§ **What you need to do**: Please repeat the line that has "Id, auctor magna, risus" and all lines after it, exactly as they appear, through the end of the entries.

§ **Data for this exercise**:
|---|

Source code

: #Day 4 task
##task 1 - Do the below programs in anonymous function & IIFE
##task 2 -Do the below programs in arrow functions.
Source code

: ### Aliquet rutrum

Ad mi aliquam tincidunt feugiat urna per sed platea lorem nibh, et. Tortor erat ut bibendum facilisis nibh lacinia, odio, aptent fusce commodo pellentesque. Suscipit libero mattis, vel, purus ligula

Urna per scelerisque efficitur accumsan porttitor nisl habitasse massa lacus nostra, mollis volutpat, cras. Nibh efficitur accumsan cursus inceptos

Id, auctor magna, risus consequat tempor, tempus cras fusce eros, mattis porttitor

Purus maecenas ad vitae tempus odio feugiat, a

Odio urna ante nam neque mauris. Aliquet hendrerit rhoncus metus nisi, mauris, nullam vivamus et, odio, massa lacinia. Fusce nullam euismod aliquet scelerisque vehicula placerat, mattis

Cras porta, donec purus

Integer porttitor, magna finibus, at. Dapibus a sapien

|---|

§ **Reply to the task**:
Id, auctor magna, risus consequat tempor, tempus cras fusce eros, mattis porttitor

Purus maecenas ad vitae tempus odio feugiat, a

Odio urna ante nam neque mauris. Aliquet hendrerit rhoncus metus nisi, mauris, nullam vivamus et, odio, massa lacinia. Fusce nullam euismod aliquet scelerisque vehicula placerat, mattis

Cras porta, donec purus

Integer porttitor, magna finibus, at. Dapibus a sapien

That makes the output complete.